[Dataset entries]
◆ ◆ ◆ ◆ ◆

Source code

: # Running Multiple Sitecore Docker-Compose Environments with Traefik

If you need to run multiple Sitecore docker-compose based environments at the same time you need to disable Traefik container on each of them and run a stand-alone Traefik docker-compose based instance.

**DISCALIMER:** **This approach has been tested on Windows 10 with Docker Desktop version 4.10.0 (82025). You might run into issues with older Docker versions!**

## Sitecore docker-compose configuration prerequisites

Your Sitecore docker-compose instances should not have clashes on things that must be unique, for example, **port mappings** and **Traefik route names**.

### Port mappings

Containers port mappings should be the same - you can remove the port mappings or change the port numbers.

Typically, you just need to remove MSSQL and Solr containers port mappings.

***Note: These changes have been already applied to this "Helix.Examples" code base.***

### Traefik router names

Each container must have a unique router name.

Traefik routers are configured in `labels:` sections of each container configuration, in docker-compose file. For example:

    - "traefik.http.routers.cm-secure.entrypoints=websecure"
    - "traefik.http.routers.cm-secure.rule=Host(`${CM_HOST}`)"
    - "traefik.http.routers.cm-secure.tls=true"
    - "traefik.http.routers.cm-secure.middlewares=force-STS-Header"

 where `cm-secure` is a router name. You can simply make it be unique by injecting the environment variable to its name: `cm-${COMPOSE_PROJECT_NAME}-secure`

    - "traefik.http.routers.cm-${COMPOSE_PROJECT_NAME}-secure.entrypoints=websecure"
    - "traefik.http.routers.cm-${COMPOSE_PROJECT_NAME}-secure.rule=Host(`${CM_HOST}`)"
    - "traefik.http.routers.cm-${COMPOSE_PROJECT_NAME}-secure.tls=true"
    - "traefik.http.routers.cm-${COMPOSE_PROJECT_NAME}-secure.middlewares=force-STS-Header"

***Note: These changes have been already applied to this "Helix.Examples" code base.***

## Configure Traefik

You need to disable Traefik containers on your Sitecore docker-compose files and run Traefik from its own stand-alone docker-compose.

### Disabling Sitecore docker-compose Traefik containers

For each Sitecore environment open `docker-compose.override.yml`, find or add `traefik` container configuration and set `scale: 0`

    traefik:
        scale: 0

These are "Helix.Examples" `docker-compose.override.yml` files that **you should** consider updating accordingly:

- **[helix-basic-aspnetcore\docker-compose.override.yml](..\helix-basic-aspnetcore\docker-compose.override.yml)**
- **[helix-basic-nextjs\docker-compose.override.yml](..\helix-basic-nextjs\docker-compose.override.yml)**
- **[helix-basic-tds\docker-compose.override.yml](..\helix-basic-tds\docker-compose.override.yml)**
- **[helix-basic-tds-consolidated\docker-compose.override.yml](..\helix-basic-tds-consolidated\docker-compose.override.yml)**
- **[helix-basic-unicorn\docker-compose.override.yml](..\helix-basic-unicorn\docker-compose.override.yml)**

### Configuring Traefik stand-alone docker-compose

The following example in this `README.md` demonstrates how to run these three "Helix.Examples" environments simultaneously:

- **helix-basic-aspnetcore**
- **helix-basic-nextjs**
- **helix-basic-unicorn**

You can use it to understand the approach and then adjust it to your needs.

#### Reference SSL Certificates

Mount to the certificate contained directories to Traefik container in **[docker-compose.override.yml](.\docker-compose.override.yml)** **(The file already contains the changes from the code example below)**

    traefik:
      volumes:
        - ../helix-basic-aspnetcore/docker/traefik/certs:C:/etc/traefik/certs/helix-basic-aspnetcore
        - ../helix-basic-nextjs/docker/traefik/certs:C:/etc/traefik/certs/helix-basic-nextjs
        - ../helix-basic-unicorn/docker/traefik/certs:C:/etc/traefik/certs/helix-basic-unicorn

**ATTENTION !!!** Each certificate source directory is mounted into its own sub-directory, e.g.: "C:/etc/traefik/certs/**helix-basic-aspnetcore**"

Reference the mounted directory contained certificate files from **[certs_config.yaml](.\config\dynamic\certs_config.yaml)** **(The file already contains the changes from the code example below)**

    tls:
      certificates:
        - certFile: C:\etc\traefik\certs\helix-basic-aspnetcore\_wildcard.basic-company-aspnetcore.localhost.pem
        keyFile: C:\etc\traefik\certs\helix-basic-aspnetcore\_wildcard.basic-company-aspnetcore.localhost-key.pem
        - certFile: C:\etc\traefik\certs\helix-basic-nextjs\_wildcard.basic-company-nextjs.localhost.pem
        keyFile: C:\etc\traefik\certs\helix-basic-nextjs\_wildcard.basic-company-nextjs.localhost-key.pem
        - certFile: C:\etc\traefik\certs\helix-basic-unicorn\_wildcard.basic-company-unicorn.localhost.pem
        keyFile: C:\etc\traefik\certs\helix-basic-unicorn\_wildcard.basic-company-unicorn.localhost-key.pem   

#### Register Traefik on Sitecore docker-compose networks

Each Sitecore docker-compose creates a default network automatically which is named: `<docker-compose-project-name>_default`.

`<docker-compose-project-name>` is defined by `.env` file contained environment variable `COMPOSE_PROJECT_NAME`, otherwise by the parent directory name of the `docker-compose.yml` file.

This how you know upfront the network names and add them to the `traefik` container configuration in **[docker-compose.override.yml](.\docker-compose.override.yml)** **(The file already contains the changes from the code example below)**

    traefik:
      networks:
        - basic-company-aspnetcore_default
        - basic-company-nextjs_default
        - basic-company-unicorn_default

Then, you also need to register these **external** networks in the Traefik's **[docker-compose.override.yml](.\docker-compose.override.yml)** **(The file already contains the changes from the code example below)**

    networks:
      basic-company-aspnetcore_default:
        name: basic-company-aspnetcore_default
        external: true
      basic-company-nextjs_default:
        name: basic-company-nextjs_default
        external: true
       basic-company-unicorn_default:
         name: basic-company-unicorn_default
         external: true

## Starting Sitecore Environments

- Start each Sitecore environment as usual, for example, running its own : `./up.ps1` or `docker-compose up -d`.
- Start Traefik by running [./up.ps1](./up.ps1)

◆ ◆ ◆ ◆ ◆

Across all lines of the data above, count those that contain the word "middlewares", giving the number without further comment.

→ Exercise result: 2